Search the data below for "Python" and report how many lines contain it, with no other text.

### Material to process

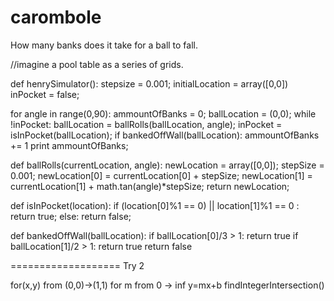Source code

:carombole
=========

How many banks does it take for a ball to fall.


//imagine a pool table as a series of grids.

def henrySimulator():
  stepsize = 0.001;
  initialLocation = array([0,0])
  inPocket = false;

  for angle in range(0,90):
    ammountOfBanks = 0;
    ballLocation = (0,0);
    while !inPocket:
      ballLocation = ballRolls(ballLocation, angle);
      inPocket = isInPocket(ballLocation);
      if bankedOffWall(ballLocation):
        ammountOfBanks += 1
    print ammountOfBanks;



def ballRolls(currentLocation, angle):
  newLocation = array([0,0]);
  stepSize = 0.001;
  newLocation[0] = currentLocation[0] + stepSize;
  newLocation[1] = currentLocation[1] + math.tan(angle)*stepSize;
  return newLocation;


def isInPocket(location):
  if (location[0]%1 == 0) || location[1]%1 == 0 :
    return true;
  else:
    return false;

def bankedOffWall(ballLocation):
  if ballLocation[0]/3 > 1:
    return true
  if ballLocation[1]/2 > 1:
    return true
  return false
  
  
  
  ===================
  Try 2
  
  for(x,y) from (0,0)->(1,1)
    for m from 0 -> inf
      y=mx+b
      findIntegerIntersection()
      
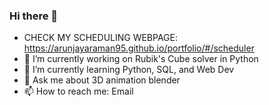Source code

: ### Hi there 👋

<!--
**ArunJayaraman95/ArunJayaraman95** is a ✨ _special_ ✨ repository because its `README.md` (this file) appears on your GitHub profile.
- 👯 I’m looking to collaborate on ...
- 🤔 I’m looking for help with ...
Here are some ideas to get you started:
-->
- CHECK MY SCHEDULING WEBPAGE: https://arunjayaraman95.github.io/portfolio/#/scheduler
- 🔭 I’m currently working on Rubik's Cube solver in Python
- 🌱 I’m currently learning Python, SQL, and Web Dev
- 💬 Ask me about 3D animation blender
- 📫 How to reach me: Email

######
### Material to process

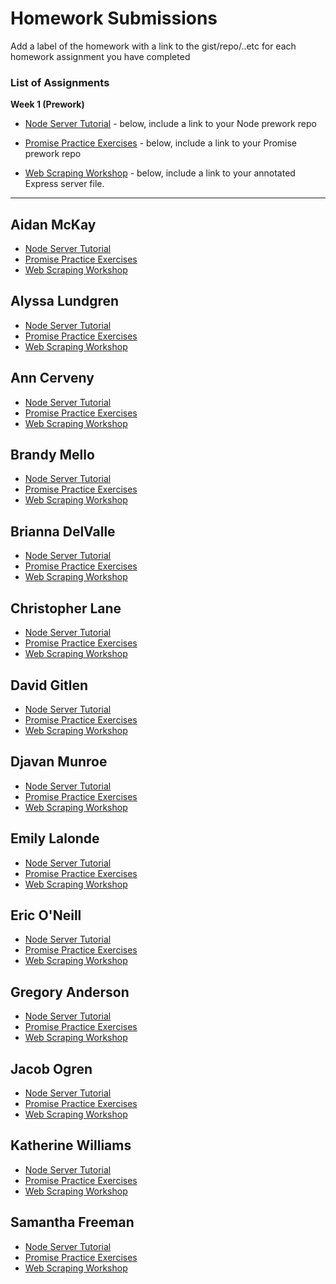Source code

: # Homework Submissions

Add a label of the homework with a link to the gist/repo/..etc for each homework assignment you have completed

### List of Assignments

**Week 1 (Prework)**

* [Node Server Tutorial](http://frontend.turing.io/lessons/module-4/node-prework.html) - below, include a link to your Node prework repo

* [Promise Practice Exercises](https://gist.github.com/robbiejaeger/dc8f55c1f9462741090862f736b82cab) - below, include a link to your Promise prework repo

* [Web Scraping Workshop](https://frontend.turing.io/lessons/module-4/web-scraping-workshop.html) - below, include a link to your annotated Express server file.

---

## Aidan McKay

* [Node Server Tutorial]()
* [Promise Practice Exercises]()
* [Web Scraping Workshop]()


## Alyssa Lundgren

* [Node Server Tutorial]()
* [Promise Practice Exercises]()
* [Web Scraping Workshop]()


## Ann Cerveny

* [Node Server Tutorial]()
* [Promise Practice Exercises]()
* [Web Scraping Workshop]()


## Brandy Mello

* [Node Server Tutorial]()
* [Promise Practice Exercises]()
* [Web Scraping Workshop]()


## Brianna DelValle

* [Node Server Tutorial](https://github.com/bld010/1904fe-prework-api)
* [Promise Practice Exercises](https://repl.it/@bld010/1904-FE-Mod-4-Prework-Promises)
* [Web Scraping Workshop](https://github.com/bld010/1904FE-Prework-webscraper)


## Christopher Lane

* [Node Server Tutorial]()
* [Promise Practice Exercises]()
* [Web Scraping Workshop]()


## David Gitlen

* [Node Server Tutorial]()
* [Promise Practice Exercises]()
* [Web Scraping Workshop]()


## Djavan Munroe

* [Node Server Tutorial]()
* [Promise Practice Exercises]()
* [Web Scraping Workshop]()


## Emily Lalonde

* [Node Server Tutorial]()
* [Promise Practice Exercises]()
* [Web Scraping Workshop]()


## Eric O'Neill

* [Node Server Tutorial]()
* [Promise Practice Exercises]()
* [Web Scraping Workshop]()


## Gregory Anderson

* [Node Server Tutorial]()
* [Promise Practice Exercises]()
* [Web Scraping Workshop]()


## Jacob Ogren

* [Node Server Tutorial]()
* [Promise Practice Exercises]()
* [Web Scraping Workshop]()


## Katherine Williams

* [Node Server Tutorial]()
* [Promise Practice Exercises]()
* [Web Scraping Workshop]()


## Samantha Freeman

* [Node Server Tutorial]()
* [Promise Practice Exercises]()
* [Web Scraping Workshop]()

######

*Answer for this exercise*. 2